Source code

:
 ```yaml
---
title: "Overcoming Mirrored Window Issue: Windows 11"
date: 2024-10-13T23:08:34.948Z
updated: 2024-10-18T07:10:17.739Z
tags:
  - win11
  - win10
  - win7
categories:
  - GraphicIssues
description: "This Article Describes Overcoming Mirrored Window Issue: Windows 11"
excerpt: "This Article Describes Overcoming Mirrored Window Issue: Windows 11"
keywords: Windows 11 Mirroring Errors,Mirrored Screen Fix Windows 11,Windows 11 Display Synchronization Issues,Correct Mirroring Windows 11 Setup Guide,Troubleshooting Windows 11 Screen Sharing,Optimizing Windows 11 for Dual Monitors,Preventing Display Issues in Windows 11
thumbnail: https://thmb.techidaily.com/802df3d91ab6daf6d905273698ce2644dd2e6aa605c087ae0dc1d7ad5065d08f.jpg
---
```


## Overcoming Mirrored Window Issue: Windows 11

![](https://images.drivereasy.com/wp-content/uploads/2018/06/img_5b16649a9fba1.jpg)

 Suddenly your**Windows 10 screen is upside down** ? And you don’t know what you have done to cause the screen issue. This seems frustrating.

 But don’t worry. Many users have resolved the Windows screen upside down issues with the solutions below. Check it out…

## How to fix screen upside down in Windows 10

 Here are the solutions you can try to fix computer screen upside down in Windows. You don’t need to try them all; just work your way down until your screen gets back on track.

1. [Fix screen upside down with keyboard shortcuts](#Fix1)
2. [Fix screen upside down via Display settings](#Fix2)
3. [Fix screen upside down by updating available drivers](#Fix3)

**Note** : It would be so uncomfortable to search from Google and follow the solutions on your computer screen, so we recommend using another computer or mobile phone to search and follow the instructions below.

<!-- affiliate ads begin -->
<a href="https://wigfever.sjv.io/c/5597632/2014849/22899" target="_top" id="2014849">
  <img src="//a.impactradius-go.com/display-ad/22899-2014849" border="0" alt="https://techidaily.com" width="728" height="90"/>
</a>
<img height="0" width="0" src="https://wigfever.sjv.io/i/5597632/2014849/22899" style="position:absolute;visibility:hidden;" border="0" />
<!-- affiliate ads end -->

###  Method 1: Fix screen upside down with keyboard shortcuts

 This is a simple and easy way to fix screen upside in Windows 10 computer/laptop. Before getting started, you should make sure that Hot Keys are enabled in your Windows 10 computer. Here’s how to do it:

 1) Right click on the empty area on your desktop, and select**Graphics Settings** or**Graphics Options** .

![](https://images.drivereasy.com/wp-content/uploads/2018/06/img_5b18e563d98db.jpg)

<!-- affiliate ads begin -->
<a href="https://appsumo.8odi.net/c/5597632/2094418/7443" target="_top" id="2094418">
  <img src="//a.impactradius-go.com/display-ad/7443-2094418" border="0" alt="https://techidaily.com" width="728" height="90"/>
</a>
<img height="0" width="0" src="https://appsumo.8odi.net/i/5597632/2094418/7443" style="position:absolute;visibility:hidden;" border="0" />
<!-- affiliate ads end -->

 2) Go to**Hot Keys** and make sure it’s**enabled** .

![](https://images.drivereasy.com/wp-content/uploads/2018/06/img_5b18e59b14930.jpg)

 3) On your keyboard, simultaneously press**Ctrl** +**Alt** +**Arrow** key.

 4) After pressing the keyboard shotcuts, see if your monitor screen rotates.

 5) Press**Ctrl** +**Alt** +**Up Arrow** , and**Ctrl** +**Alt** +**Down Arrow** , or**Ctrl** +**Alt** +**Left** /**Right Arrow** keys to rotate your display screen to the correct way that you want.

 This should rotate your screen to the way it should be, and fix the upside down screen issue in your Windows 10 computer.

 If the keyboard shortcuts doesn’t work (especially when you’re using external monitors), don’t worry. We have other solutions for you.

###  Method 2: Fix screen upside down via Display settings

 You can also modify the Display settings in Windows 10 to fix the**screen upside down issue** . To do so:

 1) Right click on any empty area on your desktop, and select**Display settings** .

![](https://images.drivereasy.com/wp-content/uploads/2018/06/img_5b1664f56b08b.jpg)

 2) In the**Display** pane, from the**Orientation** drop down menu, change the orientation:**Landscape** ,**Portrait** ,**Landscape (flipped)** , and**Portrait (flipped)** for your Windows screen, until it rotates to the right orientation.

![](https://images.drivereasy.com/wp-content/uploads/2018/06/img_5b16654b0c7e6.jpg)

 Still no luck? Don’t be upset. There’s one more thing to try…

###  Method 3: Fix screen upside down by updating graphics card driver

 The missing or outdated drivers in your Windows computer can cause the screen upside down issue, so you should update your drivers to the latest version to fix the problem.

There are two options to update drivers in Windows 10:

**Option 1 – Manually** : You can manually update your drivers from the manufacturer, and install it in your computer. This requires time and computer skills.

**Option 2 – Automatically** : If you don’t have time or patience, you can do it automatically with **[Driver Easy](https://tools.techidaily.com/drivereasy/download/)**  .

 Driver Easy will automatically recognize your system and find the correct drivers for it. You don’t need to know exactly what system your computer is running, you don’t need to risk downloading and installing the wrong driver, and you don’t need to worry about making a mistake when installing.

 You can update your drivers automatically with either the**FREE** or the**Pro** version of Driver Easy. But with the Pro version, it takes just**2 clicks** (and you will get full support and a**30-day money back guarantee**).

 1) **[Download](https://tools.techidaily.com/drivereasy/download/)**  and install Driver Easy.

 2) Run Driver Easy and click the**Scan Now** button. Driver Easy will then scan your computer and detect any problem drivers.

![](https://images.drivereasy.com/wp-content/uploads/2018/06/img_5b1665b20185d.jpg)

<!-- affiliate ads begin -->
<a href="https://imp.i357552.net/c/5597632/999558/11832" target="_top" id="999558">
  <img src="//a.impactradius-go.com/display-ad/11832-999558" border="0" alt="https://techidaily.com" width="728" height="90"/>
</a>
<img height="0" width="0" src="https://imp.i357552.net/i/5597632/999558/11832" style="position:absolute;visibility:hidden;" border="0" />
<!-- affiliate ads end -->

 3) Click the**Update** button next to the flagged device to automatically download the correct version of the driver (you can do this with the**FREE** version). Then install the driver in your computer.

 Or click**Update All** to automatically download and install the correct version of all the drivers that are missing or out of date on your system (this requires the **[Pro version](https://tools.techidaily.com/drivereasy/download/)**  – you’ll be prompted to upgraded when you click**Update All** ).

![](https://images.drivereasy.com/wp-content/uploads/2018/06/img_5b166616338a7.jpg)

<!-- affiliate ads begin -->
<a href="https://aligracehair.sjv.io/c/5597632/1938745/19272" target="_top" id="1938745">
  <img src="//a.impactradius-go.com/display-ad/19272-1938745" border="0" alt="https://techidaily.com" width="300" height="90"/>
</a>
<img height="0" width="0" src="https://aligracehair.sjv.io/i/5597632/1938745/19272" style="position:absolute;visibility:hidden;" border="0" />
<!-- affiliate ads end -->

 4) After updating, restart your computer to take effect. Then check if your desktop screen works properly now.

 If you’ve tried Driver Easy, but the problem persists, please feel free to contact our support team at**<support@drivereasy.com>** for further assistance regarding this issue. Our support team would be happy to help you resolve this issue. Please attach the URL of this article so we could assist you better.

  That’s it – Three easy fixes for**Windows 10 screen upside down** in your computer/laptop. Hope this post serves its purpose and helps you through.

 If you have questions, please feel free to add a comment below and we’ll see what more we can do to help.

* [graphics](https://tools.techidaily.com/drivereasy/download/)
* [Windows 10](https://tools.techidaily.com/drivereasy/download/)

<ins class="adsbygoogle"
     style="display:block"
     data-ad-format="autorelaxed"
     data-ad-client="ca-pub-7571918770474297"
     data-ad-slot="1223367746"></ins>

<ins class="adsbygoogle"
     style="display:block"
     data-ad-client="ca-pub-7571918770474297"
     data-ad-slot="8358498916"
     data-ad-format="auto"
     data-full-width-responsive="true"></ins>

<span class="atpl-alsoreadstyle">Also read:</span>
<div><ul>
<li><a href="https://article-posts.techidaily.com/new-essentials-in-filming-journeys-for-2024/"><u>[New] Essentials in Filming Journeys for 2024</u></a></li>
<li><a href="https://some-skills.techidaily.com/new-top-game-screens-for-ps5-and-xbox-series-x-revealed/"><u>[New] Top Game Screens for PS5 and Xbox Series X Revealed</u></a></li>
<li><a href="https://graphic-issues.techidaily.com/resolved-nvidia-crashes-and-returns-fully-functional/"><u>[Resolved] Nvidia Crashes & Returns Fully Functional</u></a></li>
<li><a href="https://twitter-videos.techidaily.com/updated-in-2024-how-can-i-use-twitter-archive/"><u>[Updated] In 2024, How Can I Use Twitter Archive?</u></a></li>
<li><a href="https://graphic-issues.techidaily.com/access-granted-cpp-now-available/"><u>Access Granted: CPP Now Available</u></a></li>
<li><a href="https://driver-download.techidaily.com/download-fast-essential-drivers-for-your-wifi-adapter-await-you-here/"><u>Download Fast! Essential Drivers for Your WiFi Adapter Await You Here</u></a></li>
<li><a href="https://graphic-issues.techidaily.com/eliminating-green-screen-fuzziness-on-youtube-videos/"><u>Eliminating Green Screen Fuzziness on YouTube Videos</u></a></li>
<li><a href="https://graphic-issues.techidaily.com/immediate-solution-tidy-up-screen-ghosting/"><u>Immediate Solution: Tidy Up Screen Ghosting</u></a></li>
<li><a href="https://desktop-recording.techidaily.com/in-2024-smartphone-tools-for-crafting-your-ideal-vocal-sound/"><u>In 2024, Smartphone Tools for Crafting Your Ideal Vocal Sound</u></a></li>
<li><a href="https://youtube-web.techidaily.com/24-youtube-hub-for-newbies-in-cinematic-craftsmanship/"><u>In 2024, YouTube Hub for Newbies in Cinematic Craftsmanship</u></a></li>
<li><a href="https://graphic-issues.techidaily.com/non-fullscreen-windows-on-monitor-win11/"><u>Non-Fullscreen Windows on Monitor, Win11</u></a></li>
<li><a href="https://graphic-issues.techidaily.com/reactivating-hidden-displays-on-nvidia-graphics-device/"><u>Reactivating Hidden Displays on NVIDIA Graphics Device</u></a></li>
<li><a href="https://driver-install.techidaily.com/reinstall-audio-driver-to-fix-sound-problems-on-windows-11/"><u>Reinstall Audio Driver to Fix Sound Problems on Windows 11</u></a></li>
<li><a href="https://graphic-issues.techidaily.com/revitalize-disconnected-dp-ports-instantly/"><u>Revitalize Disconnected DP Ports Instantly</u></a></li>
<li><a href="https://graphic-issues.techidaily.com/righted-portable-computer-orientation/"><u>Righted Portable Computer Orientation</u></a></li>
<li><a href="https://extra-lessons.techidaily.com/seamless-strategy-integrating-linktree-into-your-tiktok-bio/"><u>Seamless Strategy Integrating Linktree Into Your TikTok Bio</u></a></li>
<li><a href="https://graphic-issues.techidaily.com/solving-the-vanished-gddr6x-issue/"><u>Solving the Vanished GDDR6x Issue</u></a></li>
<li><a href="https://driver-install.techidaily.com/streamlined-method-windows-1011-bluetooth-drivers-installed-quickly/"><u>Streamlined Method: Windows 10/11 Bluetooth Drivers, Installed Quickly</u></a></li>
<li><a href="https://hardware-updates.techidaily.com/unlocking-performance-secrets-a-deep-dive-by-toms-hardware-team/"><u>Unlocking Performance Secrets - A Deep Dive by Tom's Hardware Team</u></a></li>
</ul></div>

§ §

WHAT TO WORK ON: Your answer should be the lines of the listing above between the line holding "The missing or" and the line holding "You can update", inclusive, restated word for word and alone.

RESPONSE FOR THIS EXERCISE:
 The missing or outdated drivers in your Windows computer can cause the screen upside down issue, so you should update your drivers to the latest version to fix the problem.

There are two options to update drivers in Windows 10:

**Option 1 – Manually** : You can manually update your drivers from the manufacturer, and install it in your computer. This requires time and computer skills.

**Option 2 – Automatically** : If you don’t have time or patience, you can do it automatically with **[Driver Easy](https://tools.techidaily.com/drivereasy/download/)**  .

 Driver Easy will automatically recognize your system and find the correct drivers for it. You don’t need to know exactly what system your computer is running, you don’t need to risk downloading and installing the wrong driver, and you don’t need to worry about making a mistake when installing.

 You can update your drivers automatically with either the**FREE** or the**Pro** version of Driver Easy. But with the Pro version, it takes just**2 clicks** (and you will get full support and a**30-day money back guarantee**).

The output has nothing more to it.